Problem requirements
Find and return every line of the data that contains the word "most".

Task inputs
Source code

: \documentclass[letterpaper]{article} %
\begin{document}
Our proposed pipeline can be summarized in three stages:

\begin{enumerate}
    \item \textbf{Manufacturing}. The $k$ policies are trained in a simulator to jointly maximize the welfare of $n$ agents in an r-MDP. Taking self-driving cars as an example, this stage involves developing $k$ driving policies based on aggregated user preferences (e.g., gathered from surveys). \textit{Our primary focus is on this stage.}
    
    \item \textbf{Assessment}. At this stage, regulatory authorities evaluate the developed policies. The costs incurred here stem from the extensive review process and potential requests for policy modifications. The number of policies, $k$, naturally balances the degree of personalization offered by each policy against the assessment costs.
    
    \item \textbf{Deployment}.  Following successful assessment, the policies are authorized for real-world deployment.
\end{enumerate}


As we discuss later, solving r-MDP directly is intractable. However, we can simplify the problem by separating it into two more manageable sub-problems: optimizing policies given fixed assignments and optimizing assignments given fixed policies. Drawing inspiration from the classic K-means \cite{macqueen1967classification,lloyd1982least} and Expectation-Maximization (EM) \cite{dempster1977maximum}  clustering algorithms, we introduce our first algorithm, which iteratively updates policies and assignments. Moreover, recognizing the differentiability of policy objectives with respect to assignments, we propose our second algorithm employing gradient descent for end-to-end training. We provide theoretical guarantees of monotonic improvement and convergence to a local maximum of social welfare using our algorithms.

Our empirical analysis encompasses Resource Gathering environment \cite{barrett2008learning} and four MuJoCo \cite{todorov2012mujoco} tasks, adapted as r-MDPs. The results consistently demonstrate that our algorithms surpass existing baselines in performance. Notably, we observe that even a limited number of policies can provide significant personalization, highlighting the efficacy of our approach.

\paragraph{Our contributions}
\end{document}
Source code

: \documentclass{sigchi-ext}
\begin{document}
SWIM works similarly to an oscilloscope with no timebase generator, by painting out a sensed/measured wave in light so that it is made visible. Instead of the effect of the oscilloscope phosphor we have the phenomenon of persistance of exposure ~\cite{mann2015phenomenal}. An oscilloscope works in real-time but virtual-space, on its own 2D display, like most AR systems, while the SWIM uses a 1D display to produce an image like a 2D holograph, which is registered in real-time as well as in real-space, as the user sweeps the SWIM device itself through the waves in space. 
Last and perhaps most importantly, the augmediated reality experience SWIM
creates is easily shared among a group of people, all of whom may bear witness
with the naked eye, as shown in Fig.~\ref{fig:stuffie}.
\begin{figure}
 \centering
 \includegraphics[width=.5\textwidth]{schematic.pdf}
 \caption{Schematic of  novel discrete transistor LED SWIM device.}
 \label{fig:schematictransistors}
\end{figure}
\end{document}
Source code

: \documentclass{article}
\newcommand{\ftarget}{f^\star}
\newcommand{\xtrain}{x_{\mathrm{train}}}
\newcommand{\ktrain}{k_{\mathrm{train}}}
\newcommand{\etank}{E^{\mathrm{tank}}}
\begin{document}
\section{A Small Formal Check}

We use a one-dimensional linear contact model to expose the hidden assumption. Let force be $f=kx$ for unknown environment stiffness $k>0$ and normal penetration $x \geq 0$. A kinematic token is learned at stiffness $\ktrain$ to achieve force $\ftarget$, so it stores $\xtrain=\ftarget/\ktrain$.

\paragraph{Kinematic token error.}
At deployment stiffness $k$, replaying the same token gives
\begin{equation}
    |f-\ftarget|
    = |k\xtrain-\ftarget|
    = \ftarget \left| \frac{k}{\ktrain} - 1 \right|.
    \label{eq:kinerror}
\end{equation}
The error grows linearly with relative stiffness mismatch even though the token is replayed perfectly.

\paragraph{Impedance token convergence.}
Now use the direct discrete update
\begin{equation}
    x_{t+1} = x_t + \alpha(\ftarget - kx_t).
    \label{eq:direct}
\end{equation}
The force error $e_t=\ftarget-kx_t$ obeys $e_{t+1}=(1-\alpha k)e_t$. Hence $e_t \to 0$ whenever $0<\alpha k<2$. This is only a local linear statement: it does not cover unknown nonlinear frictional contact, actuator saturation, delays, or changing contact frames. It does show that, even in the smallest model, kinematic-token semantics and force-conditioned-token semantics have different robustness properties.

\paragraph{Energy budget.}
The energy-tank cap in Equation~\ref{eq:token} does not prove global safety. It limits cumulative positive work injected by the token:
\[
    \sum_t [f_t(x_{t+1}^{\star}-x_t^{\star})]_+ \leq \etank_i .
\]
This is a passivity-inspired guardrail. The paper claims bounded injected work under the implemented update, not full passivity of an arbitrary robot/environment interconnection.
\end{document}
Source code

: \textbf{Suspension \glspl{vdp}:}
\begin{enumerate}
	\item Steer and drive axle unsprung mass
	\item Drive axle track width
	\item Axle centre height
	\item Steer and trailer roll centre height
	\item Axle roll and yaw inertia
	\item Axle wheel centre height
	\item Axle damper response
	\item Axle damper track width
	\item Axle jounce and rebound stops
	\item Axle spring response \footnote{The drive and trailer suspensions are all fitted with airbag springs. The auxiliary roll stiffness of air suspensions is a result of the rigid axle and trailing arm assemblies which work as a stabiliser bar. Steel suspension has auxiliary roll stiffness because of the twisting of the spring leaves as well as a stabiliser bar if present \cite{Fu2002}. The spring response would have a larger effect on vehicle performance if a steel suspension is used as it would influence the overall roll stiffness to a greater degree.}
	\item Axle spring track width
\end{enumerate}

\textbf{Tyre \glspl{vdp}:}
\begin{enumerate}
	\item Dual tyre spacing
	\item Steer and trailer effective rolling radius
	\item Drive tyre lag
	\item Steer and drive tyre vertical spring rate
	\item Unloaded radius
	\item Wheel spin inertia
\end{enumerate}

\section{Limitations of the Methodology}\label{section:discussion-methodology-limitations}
==
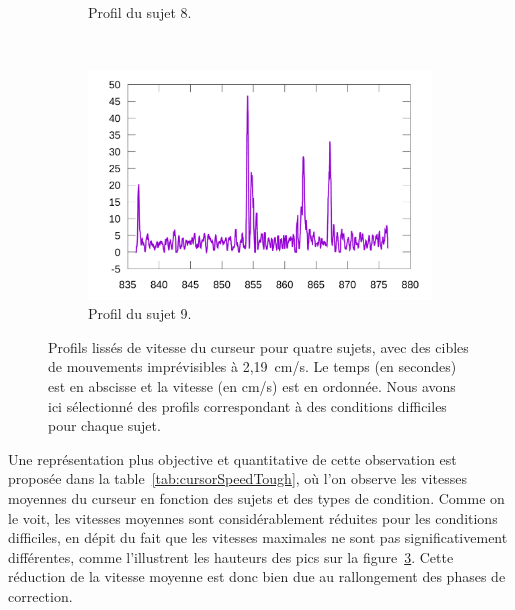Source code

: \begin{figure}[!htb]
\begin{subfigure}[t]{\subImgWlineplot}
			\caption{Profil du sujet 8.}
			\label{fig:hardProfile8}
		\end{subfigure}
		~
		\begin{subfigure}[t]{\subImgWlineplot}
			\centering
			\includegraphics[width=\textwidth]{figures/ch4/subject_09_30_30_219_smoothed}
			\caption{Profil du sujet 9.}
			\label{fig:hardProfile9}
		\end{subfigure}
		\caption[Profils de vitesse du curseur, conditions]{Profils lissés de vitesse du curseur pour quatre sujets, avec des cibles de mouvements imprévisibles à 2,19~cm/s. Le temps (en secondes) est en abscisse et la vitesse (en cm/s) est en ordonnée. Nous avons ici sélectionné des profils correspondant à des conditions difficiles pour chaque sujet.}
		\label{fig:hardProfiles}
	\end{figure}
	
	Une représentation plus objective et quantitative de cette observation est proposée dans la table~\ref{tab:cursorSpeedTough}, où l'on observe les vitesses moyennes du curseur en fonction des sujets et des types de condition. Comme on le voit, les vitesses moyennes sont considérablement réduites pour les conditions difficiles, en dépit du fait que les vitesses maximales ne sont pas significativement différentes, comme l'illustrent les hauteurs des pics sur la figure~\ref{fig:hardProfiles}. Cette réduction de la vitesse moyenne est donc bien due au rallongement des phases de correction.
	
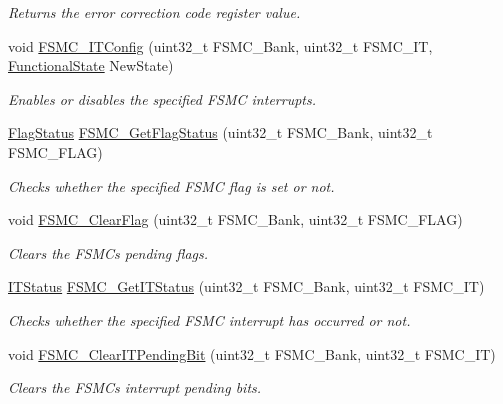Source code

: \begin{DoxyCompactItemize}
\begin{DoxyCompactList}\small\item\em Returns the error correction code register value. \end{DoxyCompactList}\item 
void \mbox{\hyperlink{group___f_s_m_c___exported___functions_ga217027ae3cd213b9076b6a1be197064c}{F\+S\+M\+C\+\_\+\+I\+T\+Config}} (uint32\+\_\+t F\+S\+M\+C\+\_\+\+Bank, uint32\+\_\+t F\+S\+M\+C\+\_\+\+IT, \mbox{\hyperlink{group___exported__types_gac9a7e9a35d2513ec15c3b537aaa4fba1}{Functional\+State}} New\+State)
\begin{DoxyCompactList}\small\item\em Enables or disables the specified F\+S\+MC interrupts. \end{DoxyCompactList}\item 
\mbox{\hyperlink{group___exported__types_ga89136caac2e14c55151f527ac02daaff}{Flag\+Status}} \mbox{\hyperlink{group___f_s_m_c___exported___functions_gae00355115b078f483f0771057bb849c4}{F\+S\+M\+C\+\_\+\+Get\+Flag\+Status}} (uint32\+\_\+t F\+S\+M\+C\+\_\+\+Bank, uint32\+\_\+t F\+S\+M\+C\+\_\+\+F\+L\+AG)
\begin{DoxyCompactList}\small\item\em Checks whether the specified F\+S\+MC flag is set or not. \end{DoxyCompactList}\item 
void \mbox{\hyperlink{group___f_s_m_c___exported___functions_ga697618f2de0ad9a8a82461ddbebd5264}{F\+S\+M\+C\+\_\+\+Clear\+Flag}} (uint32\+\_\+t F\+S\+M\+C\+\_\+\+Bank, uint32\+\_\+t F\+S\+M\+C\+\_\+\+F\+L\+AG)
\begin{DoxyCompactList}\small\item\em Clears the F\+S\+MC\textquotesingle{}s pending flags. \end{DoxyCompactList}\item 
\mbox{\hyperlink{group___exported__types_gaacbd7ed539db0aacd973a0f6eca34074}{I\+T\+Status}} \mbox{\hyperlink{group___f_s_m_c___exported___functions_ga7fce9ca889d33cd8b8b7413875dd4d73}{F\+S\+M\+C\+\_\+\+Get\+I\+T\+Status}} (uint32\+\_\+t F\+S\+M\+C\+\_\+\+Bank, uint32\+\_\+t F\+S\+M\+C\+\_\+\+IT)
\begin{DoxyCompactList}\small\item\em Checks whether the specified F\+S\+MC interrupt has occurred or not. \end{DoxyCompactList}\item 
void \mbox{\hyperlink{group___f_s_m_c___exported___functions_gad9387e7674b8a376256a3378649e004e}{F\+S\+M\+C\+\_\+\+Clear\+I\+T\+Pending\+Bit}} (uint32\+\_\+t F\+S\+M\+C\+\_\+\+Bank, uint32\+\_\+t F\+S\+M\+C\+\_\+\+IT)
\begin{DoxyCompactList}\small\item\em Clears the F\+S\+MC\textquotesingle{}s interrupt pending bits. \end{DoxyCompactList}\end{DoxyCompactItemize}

Final answer
SWIM works similarly to an oscilloscope with no timebase generator, by painting out a sensed/measured wave in light so that it is made visible. Instead of the effect of the oscilloscope phosphor we have the phenomenon of persistance of exposure ~\cite{mann2015phenomenal}. An oscilloscope works in real-time but virtual-space, on its own 2D display, like most AR systems, while the SWIM uses a 1D display to produce an image like a 2D holograph, which is registered in real-time as well as in real-space, as the user sweeps the SWIM device itself through the waves in space. 
Last and perhaps most importantly, the augmediated reality experience SWIM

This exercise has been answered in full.